ASSIGNED TASK: Among the lines of the data, copy those that hold "Example".

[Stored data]
------------------------------

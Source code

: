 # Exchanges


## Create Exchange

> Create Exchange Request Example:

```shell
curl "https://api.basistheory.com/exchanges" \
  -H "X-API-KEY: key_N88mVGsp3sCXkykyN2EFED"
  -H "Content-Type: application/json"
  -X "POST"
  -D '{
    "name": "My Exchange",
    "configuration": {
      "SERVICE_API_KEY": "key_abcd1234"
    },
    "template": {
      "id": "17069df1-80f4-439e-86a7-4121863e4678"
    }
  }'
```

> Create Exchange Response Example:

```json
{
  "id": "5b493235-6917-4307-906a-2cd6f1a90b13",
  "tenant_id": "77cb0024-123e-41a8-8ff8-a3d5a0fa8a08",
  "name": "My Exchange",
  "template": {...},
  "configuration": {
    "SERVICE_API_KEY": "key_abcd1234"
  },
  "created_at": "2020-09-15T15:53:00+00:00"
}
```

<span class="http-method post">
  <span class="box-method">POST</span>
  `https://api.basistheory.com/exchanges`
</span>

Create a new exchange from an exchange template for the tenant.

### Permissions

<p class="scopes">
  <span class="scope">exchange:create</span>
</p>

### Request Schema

------------------------------

EXERCISE ANSWER:
> Create Exchange Request Example:
> Create Exchange Response Example:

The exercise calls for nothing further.